The master chemists known as Streptomyces bacteria have turned a compound rich with the tangy odor of moist soil into a hitchhiking scam.

This group of bacteria, the inspiration for streptomycin and other antibiotics, can release a strong, earthy whiff of what’s called geosmin. It’s not just an everyday scent for them. Some bacterial genes that regulate spore-making also can trigger geosmin production, an international research team reports April 6 in Nature Microbiology. When bacteria start making spores, geosmin wafts into the soil and attracts hungry little arthropods called springtails. They feast on the bacteria, inadvertently picking up spores that hitchhike to new territory, says Klas Flärdh, a microbiologist at Lund University in Sweden.

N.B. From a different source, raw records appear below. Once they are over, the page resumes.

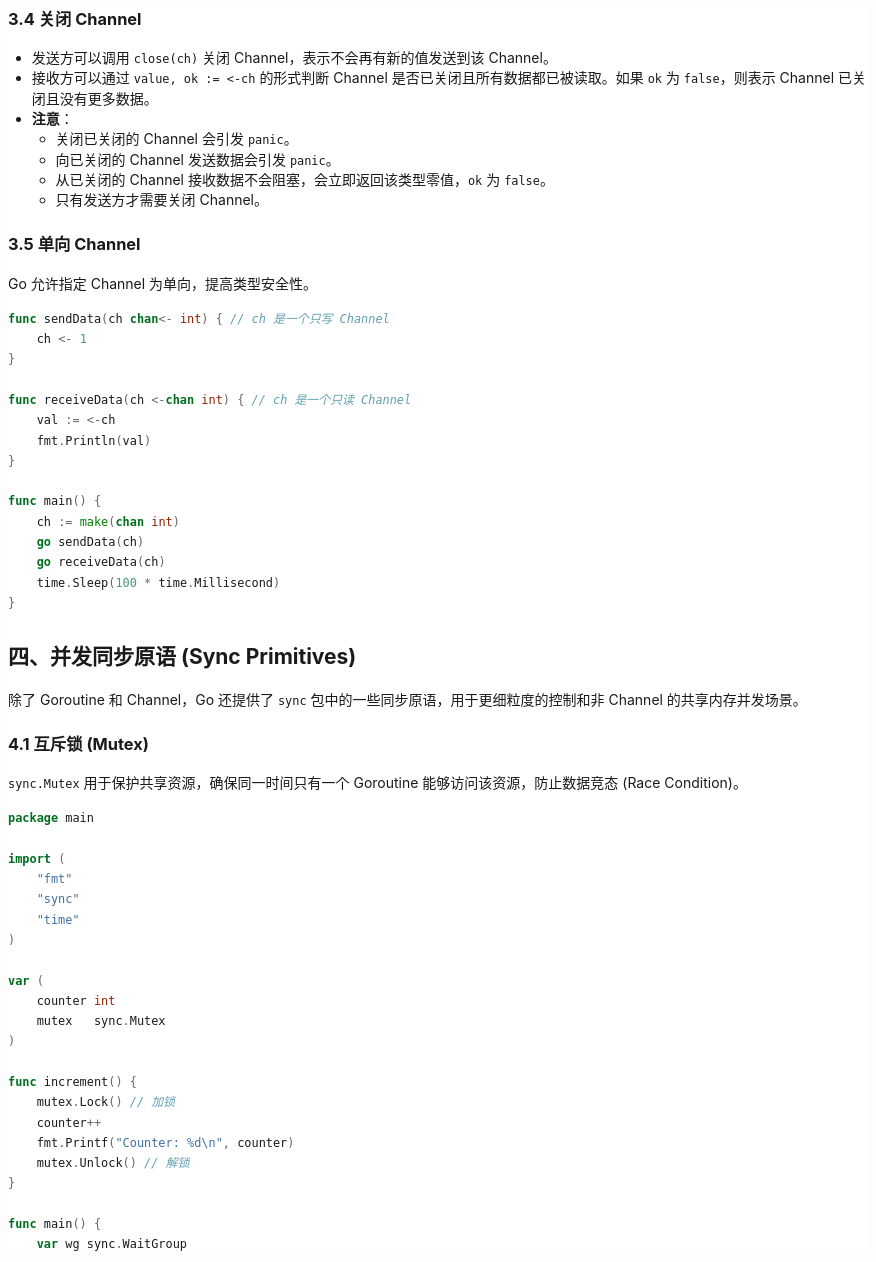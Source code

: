 ### 3.4 关闭 Channel

*   发送方可以调用 `close(ch)` 关闭 Channel，表示不会再有新的值发送到该 Channel。
*   接收方可以通过 `value, ok := <-ch` 的形式判断 Channel 是否已关闭且所有数据都已被读取。如果 `ok` 为 `false`，则表示 Channel 已关闭且没有更多数据。
*   **注意**：
    *   关闭已关闭的 Channel 会引发 `panic`。
    *   向已关闭的 Channel 发送数据会引发 `panic`。
    *   从已关闭的 Channel 接收数据不会阻塞，会立即返回该类型零值，`ok` 为 `false`。
    *   只有发送方才需要关闭 Channel。

### 3.5 单向 Channel

Go 允许指定 Channel 为单向，提高类型安全性。

```go
func sendData(ch chan<- int) { // ch 是一个只写 Channel
	ch <- 1
}

func receiveData(ch <-chan int) { // ch 是一个只读 Channel
	val := <-ch
	fmt.Println(val)
}

func main() {
	ch := make(chan int)
	go sendData(ch)
	go receiveData(ch)
	time.Sleep(100 * time.Millisecond)
}
```

## 四、并发同步原语 (Sync Primitives)

除了 Goroutine 和 Channel，Go 还提供了 `sync` 包中的一些同步原语，用于更细粒度的控制和非 Channel 的共享内存并发场景。

### 4.1 互斥锁 (Mutex)

`sync.Mutex` 用于保护共享资源，确保同一时间只有一个 Goroutine 能够访问该资源，防止数据竞态 (Race Condition)。

```go
package main

import (
	"fmt"
	"sync"
	"time"
)

var (
	counter int
	mutex   sync.Mutex
)

func increment() {
	mutex.Lock() // 加锁
	counter++
	fmt.Printf("Counter: %d\n", counter)
	mutex.Unlock() // 解锁
}

func main() {
	var wg sync.WaitGroup

```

Geosmin floats off many environmental microbes, including virtually all Streptomyces. People as well as many other animals can detect low concentrations of it. For instance, the common Drosophila lab fruit fly dedicates a circuit in its sensory wiring just to detecting geosmin, which the flies find repellant. That kind of disgust might help animals avoid microbially contaminated food. Various springtails, however, flock to the smell.

Springtails abound in soil (SN: 1/19/14). The “spring” part of their name comes from a prong latched against the body that snaps loose to smack the ground in a crisis, bouncing the springtail up and away from danger.

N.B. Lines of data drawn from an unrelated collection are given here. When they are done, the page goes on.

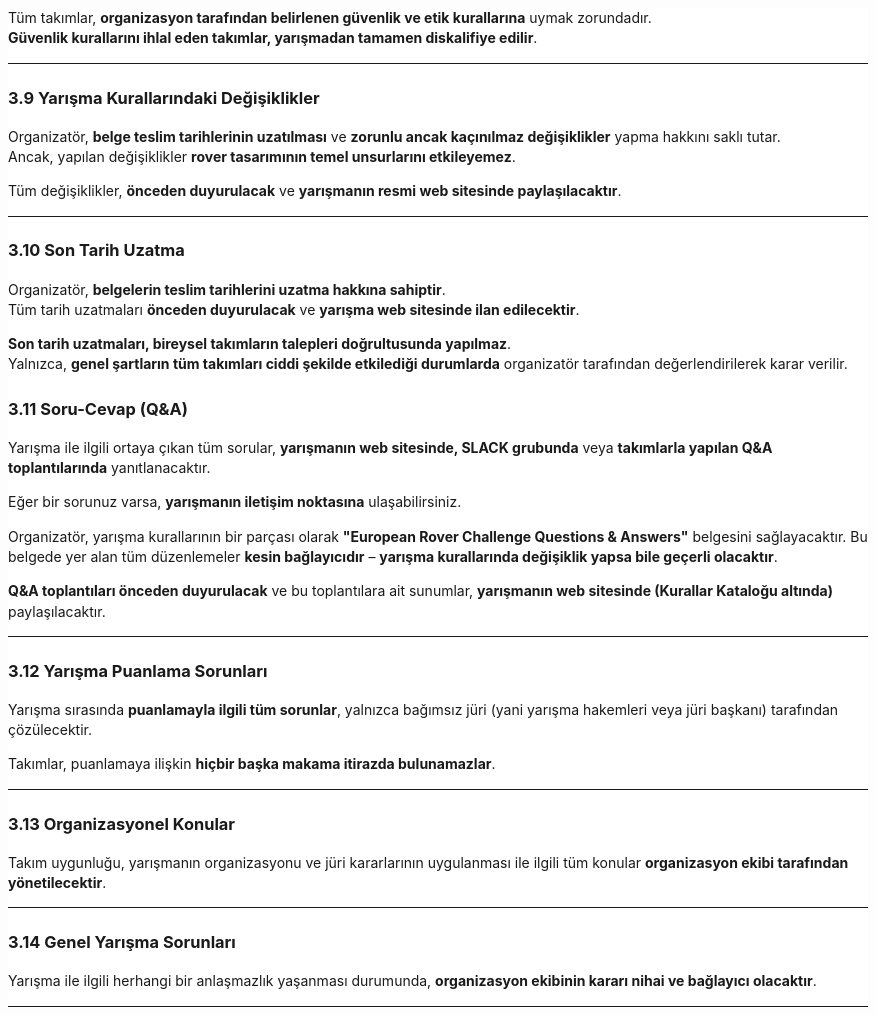 Tüm takımlar, **organizasyon tarafından belirlenen güvenlik ve etik kurallarına** uymak zorundadır.  
**Güvenlik kurallarını ihlal eden takımlar, yarışmadan tamamen diskalifiye edilir**.  

---

### **3.9 Yarışma Kurallarındaki Değişiklikler**  
Organizatör, **belge teslim tarihlerinin uzatılması** ve **zorunlu ancak kaçınılmaz değişiklikler** yapma hakkını saklı tutar.  
Ancak, yapılan değişiklikler **rover tasarımının temel unsurlarını etkileyemez**.  

Tüm değişiklikler, **önceden duyurulacak** ve **yarışmanın resmi web sitesinde paylaşılacaktır**.  

---

### **3.10 Son Tarih Uzatma**  
Organizatör, **belgelerin teslim tarihlerini uzatma hakkına sahiptir**.  
Tüm tarih uzatmaları **önceden duyurulacak** ve **yarışma web sitesinde ilan edilecektir**.  

**Son tarih uzatmaları, bireysel takımların talepleri doğrultusunda yapılmaz**.  
Yalnızca, **genel şartların tüm takımları ciddi şekilde etkilediği durumlarda** organizatör tarafından değerlendirilerek karar verilir.

### **3.11 Soru-Cevap (Q&A)**  
Yarışma ile ilgili ortaya çıkan tüm sorular, **yarışmanın web sitesinde, SLACK grubunda** veya **takımlarla yapılan Q&A toplantılarında** yanıtlanacaktır.  

Eğer bir sorunuz varsa, **yarışmanın iletişim noktasına** ulaşabilirsiniz.  

Organizatör, yarışma kurallarının bir parçası olarak **"European Rover Challenge Questions & Answers"** belgesini sağlayacaktır. Bu belgede yer alan tüm düzenlemeler **kesin bağlayıcıdır** – **yarışma kurallarında değişiklik yapsa bile geçerli olacaktır**.  

**Q&A toplantıları önceden duyurulacak** ve bu toplantılara ait sunumlar, **yarışmanın web sitesinde (Kurallar Kataloğu altında)** paylaşılacaktır.  

---

### **3.12 Yarışma Puanlama Sorunları**  
Yarışma sırasında **puanlamayla ilgili tüm sorunlar**, yalnızca bağımsız jüri (yani yarışma hakemleri veya jüri başkanı) tarafından çözülecektir.  

Takımlar, puanlamaya ilişkin **hiçbir başka makama itirazda bulunamazlar**.  

---

### **3.13 Organizasyonel Konular**  
Takım uygunluğu, yarışmanın organizasyonu ve jüri kararlarının uygulanması ile ilgili tüm konular **organizasyon ekibi tarafından yönetilecektir**.  

---

### **3.14 Genel Yarışma Sorunları**  
Yarışma ile ilgili herhangi bir anlaşmazlık yaşanması durumunda, **organizasyon ekibinin kararı nihai ve bağlayıcı olacaktır**.  

---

Scuttling specks of springtails showed up in unusual numbers when coauthor Paul Becher set out bits of Streptomyces bacteria forming spores under shrubbery at the Swedish University of Agricultural Sciences in Alnarp. A springtail can smell the bacterial geosmin, Becher, Flärdh and colleagues say after testing the antenna sensitivity of a pale, all-female kind popular in labs, Folsomia candida.

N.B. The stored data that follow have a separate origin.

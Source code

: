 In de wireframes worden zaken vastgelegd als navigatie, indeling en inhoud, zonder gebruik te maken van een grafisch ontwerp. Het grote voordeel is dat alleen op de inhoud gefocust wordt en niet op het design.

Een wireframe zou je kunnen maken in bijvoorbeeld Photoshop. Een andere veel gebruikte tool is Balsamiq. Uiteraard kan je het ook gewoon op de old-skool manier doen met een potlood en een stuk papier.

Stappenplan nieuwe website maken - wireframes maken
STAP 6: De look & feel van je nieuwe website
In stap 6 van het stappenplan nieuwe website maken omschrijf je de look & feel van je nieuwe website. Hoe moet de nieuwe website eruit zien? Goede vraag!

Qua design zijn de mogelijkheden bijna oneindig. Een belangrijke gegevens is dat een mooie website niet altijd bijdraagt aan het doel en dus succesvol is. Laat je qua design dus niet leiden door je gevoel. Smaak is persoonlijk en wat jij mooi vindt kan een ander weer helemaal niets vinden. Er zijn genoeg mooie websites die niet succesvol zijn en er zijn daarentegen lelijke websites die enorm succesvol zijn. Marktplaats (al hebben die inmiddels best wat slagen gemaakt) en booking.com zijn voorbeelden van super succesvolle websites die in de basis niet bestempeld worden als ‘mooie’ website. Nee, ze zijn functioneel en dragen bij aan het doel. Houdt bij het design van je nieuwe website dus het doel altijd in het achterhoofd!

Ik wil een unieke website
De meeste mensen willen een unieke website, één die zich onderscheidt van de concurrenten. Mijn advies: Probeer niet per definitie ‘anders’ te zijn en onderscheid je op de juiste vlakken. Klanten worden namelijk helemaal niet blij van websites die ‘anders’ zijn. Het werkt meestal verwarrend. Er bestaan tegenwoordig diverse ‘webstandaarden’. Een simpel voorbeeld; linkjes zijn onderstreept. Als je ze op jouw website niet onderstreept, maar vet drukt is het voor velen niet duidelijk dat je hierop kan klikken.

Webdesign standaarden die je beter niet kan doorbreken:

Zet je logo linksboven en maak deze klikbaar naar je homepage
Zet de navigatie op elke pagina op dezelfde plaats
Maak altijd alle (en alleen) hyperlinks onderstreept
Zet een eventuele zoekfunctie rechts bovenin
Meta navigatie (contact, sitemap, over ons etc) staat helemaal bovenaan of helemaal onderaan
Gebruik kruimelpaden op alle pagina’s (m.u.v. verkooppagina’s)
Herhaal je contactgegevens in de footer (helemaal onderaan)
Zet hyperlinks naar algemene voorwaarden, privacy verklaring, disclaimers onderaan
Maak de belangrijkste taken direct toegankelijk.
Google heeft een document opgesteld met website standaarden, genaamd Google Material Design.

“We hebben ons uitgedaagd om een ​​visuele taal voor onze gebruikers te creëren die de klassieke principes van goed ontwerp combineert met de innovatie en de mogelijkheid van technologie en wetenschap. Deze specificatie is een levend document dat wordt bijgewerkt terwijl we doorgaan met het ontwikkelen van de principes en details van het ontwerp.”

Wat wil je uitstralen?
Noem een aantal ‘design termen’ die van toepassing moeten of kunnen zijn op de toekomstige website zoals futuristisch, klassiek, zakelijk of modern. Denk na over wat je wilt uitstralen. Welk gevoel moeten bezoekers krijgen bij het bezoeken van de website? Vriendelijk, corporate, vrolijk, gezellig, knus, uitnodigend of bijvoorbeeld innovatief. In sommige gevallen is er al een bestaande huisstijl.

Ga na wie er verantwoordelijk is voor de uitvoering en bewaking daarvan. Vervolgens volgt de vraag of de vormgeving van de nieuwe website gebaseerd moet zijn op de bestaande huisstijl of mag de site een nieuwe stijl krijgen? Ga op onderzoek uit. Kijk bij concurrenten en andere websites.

Genetics linked the alluring geosmin odor to the bacterial phase of making spores. During that phase, a Streptomyces’ usual thready network starts pushing up spore-making structures. “Like skyscrapers,” says Flärdh with a microbiologist’s sense of “tall.” Lab F. candida springtails readily grazed on these micro skyscrapers, and tests confirmed that spores from the bacteria stuck to the springtail bodies. Spores can also spread from fecal pellets.

The idea of feasting springtails that disperse bacterial spores echoes what scientists already know about the little arthropods eating fungi and giving a lift to their spores, even some that are dangerous to other arthropods, says microbiologist Valeria Agamennone, who wasn’t involved in the new research. (She did her dissertation on springtails before joining the Netherlands Organization for Applied Scientific Research in Zeist.) Springtails, she says, may share a long and intimate history with bacteria. She and colleagues have even found some penicillin-making genes that could have originated in bacteria but now mingle with springtail genes.  

The new work on bacterial lures makes “a delightful paper,” says Keith Chater, who worked extensively on Streptomyces at the John Innes Center in Norwich, England, before retiring.  In a long-ago chat with a journalist, Chater off-handedly mused that geosmin from moisture-loving bacteria might let camels sniff their way to water in a desert. “The idea took on a life of its own,” he laments after seeing it repeated more definitively than he meant it. As a bacterial geneticist, he never tested camels. At least now, a somewhat similar geosmin-sniffing tale has turned up with actual data.